Daniel Michael Blake Day-Lewis (born 29 April 1957) is an English actor with both British and Irish citizenship.[1] He has twice won the Academy Award for Best Actor, for portraying Christy Brown in My Left Foot (1989) and Daniel Plainview in There Will Be Blood (2007). He won Best Actor awards from BAFTA and the Screen Actors' Guild for his role as Bill "The Butcher" Cutting in Gangs of New York (2002), and has received high praise for his role as Abraham Lincoln in Steven Spielberg's Lincoln (2012).

Day-Lewis, who grew up in London, is the son of actress Jill Balcon and Poet Laureate Cecil Day-Lewis.
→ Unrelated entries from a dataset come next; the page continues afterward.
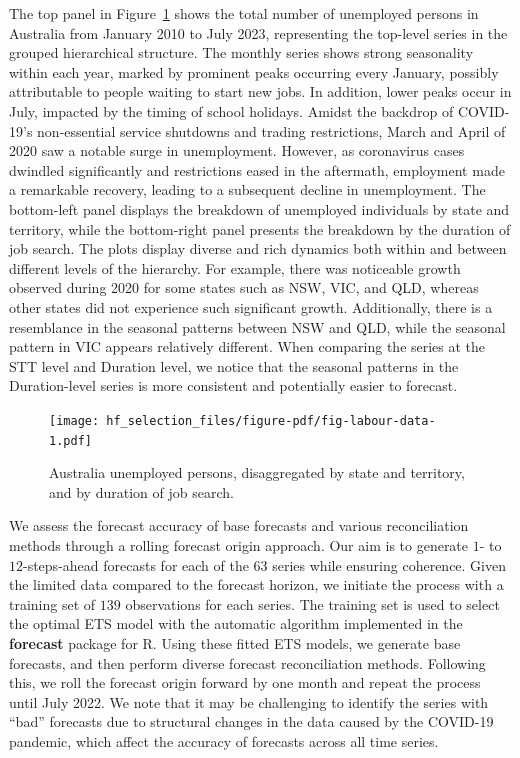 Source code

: \documentclass[11pt,a4paper,]{article}
\begin{document}
The top panel in Figure~\ref{fig-labour-data} shows the total number of
unemployed persons in Australia from January 2010 to July 2023,
representing the top-level series in the grouped hierarchical structure.
The monthly series shows strong seasonality within each year, marked by
prominent peaks occurring every January, possibly attributable to people
waiting to start new jobs. In addition, lower peaks occur in July,
impacted by the timing of school holidays. Amidst the backdrop of
COVID-19's non-essential service shutdowns and trading restrictions,
March and April of 2020 saw a notable surge in unemployment. However, as
coronavirus cases dwindled significantly and restrictions eased in the
aftermath, employment made a remarkable recovery, leading to a
subsequent decline in unemployment. The bottom-left panel displays the
breakdown of unemployed individuals by state and territory, while the
bottom-right panel presents the breakdown by the duration of job search.
The plots display diverse and rich dynamics both within and between
different levels of the hierarchy. For example, there was noticeable
growth observed during 2020 for some states such as NSW, VIC, and QLD,
whereas other states did not experience such significant growth.
Additionally, there is a resemblance in the seasonal patterns between
NSW and QLD, while the seasonal pattern in VIC appears relatively
different. When comparing the series at the STT level and Duration
level, we notice that the seasonal patterns in the Duration-level series
is more consistent and potentially easier to forecast.

\begin{figure}

{\centering \texttt{[image: hf\_selection\_files/figure-pdf/fig-labour-data-1.pdf]}

}

\caption{\label{fig-labour-data}Australia unemployed persons,
disaggregated by state and territory, and by duration of job search.}

\end{figure}

We assess the forecast accuracy of base forecasts and various
reconciliation methods through a rolling forecast origin approach. Our
aim is to generate \(1\)- to \(12\)-steps-ahead forecasts for each of
the \(63\) series while ensuring coherence. Given the limited data
compared to the forecast horizon, we initiate the process with a
training set of \(139\) observations for each series. The training set
is used to select the optimal ETS model with the automatic algorithm
implemented in the \textbf{forecast} package for R. Using these fitted
ETS models, we generate base forecasts, and then perform diverse
forecast reconciliation methods. Following this, we roll the forecast
origin forward by one month and repeat the process until July 2022. We
note that it may be challenging to identify the series with ``bad''
forecasts due to structural changes in the data caused by the COVID-19
pandemic, which affect the accuracy of forecasts across all time series.
\end{document}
Despite his training in the classical presentational acting style at the Bristol Old Vic, he is a method actor, known for his constant devotion to and research of his roles.[2] Often, he will remain completely in character for the duration of the shooting schedule of his films, even to the point of adversely affecting his health.[3] He is known as one of the most selective actors in the film industry, having starred in only six films since 1997,[3] with as many as five years between roles.[2]

Early life

Day-Lewis was born in London, the son of poet Cecil Day-Lewis and actress Jill Balcon. Daniel's father, who was of Anglo-Irish background, lived mainly in England from the age of two and later became the United Kingdom's Poet Laureate. Daniel's mother was Jewish, and his maternal grandparents' families had emigrated to Britain from Latvia and Poland.[4][5] His maternal grandfather, Sir Michael Balcon, was the head of Ealing Studios.[6] Two years after his birth, the family moved to Croom's Hill, Greenwich, south-east London, where Day-Lewis grew up along with his older sister, Tamasin Day-Lewis, who became a documentary filmmaker and television chef.[7]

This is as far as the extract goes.